Records from a data source —
+--

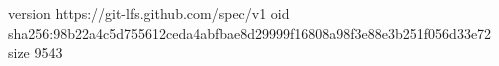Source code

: version https://git-lfs.github.com/spec/v1
oid sha256:98b22a4c5d755612ceda4abfbae8d29999f16808a98f3e88e3b251f056d33e72
size 9543
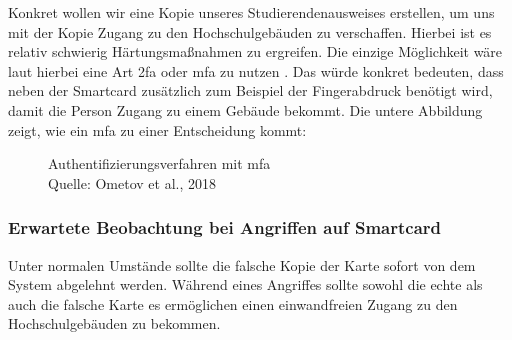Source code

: Konkret wollen wir eine Kopie unseres Studierendenausweises erstellen, um uns mit der Kopie Zugang zu den Hochschulgebäuden 
zu verschaffen. Hierbei ist es relativ schwierig Härtungsmaßnahmen zu ergreifen. Die einzige Möglichkeit wäre laut 
 hierbei eine Art \acrshort{2fa} oder \acrshort{mfa} zu nutzen \cite{refst:2fa}. Das würde konkret bedeuten, dass
neben der Smartcard zusätzlich zum Beispiel der Fingerabdruck benötigt wird, damit die Person Zugang zu einem Gebäude bekommt. Die untere
Abbildung zeigt, wie ein \acrshort{mfa} zu einer Entscheidung kommt:


\begin{figure}[H]
  \caption{Authentifizierungsverfahren mit \acrshort{mfa} \\ Quelle: Ometov et al., 2018}
  \label{fig:refart_AOMF}
\end{figure}


\subsubsection{Erwartete Beobachtung bei Angriffen auf Smartcard}
Unter normalen Umstände sollte die falsche Kopie der Karte sofort von dem System abgelehnt werden. Während eines Angriffes
sollte sowohl die echte als auch die falsche Karte es ermöglichen einen einwandfreien Zugang zu den Hochschulgebäuden zu bekommen.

+--

Aim of the exercise — Search the records above for "Hochschulgebäuden" and copy every line that has it.

Solution for this task —
: Konkret wollen wir eine Kopie unseres Studierendenausweises erstellen, um uns mit der Kopie Zugang zu den Hochschulgebäuden 
sollte sowohl die echte als auch die falsche Karte es ermöglichen einen einwandfreien Zugang zu den Hochschulgebäuden zu bekommen.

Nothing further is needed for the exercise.